Note that there aren’t enough goggles in the Jeep for everyone.  During a tour this might set up a competition for the goggles.  Considering how much a ticket to the island is implied to cost, the passengers in the Jeep would likely be unhappy at this constraint.

Better here would be some kind of HUD for the entire Jeep, with a thermal overlay or night-vision projection of what’s around the Jeep.

Alternatively, if cost is indeed an issue to Hammond, the TV screen could be used to show camera feeds of the pen and dinosaurs inside.

Hopefully A Prototype

The lights on the front show what’s happening internally, and give feedback that the goggles are doing something to people watching.  As we learn soon after this scene, dinosaurs are also very sensitive to light and motion.  Especially the T-Rex.

These night vision goggles would work best in darkness, where it would add to the tour to see a dinosaur behaving (relatively) naturally.  If the dinosaurs on the tour are very sensitive to light, then the motion on the front of the goggles would actually be counter to the goals person using the goggles.

So let’s presume these were a prototype, and why they were in the trunk and not mentioned by Hammond at the start of the tour.

Overall

The goggles look easy to use, but appear to need refinement from field experience.  A key point will be how the passengers react to having enough of them, and whether they serve the tourists in experiencing the park as intended.

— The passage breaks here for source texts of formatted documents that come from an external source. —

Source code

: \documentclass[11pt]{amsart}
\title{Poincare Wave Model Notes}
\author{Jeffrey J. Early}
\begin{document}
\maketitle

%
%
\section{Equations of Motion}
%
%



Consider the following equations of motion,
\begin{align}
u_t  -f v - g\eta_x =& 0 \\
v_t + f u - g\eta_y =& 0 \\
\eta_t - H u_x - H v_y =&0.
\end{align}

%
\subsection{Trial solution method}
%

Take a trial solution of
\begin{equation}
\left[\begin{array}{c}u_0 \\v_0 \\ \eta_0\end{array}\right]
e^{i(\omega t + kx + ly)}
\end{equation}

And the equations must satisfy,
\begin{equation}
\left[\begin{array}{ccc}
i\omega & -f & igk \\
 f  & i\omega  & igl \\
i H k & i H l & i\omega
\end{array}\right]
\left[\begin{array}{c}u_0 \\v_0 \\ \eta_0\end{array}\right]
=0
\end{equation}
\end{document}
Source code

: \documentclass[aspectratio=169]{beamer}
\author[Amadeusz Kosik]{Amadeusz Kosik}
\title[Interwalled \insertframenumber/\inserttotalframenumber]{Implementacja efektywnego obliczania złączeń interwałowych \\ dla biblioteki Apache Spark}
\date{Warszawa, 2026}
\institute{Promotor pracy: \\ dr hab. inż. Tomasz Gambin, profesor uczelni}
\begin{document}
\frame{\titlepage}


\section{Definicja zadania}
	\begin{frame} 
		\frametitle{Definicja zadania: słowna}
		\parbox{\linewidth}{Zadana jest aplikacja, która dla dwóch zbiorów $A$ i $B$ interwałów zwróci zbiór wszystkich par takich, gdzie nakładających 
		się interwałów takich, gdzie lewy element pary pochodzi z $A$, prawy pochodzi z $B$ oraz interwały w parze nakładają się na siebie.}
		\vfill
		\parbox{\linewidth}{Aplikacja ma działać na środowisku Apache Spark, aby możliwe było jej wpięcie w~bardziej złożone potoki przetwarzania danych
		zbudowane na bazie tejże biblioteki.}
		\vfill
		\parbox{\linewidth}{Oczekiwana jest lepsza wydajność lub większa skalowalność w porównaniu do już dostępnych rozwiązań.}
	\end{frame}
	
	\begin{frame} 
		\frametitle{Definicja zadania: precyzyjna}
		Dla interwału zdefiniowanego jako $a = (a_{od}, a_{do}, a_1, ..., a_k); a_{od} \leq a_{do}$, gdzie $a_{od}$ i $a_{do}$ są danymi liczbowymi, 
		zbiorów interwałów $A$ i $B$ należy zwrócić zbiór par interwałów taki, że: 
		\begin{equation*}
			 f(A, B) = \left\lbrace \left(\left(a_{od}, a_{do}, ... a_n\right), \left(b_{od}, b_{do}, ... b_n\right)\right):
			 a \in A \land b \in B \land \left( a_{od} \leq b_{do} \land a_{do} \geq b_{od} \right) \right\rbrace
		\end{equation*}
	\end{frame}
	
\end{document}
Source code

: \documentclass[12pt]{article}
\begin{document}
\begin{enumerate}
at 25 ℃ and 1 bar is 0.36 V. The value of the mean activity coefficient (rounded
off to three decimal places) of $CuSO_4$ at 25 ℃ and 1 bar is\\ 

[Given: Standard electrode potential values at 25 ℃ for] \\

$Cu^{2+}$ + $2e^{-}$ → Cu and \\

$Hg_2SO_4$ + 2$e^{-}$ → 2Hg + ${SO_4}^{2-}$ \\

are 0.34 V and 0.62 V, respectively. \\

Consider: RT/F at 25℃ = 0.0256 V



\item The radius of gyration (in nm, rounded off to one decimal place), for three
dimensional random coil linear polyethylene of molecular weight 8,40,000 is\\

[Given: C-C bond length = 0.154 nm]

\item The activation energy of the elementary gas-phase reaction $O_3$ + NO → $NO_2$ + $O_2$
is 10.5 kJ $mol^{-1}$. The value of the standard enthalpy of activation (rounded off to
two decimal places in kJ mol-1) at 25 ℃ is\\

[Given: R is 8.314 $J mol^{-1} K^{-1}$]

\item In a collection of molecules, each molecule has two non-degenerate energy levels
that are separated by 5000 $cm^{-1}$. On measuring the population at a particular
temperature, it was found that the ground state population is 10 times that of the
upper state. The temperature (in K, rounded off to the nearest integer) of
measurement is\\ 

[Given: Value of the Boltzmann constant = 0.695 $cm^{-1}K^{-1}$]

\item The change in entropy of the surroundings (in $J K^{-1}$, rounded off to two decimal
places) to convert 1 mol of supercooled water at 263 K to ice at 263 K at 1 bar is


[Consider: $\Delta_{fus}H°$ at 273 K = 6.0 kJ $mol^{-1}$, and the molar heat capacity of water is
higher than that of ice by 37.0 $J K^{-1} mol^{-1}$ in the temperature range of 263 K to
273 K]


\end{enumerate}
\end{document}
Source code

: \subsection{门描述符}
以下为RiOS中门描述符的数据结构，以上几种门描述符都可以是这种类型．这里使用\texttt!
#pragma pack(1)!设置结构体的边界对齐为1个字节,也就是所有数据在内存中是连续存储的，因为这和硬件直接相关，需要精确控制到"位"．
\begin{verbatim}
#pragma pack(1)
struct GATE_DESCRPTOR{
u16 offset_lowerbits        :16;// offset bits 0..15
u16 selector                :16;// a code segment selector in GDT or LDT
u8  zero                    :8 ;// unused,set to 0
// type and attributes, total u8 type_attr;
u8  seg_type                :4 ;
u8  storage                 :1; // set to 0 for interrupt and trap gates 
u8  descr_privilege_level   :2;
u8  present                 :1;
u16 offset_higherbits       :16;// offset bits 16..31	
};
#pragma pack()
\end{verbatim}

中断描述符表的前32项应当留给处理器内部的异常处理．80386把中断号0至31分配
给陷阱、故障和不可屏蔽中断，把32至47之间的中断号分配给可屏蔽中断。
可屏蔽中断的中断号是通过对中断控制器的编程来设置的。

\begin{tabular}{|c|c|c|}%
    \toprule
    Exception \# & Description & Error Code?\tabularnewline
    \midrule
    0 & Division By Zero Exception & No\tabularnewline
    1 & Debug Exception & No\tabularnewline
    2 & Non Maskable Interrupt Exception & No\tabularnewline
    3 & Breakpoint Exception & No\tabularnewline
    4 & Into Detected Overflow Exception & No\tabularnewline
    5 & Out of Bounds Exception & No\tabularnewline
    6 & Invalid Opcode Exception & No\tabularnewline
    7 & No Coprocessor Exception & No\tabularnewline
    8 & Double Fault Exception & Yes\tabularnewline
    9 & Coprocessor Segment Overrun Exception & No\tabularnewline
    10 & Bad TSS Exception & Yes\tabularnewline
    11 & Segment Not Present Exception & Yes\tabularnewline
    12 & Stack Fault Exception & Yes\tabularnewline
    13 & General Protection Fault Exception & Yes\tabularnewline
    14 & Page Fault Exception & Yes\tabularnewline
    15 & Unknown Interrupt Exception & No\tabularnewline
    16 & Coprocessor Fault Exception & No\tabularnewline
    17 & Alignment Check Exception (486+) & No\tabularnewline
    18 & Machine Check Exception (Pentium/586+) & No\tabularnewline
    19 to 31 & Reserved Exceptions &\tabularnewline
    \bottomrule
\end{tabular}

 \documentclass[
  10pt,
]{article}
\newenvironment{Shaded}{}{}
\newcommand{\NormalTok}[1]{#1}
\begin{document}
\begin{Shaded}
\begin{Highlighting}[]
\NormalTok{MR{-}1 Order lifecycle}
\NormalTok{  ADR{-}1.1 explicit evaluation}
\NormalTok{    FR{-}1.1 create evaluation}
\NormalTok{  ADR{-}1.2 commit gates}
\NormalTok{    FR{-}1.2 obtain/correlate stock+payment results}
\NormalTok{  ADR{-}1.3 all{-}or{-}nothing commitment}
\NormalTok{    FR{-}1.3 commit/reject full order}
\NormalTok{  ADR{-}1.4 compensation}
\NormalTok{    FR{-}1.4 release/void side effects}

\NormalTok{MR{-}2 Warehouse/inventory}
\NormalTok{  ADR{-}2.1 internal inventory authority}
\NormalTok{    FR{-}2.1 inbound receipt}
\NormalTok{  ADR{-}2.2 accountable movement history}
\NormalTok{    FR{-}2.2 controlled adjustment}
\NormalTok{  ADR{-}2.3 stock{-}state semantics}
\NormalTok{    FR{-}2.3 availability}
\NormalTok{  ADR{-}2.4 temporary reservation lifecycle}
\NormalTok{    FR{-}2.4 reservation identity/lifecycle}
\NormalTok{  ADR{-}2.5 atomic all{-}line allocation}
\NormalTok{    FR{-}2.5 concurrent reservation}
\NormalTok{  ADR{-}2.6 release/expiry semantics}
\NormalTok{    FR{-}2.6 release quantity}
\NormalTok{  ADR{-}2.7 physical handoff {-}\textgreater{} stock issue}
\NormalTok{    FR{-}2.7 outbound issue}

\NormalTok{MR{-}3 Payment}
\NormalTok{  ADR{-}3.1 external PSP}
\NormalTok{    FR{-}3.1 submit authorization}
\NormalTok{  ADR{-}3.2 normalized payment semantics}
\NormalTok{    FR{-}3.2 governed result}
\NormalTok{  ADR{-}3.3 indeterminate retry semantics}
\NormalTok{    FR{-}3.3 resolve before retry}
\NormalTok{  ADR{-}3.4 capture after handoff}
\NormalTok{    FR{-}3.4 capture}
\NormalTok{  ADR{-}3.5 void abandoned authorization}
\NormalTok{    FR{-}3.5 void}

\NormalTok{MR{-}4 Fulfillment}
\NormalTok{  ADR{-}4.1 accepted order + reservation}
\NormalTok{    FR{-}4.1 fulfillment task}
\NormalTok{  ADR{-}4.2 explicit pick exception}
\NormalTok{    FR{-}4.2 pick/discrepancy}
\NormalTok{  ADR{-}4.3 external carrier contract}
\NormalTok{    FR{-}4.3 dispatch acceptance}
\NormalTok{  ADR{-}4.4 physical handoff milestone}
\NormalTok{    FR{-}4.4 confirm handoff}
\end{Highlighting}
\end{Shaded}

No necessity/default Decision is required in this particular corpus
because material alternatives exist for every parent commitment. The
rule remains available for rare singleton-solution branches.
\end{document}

One thought on “Night Vision Goggles

  1. If you watch the scene carefully, you can see that he presses (his) left button to turn the googles on, with a small clockwise rotation. The subsequent right press, held down, causes them to continuously zoom/rotate clockwise, then strangely it seems to respond to a single momentary toggle of the same right hand button, with reversing the continous direction of rotation to anticlockwise. You can also see that the entire front lens body rotates including the ring itself, not just the light underneath (unlike some modern replica props which used multiple stepped fixed LEDs). If you look at Youtube videos of the real prop in a museum, it is actually quite crude. The rings seem to be just clear plastic/resin with 4 embedded standard green LEDs, and the yellow body looks like a simple vacuum molding with the edges cut by hand.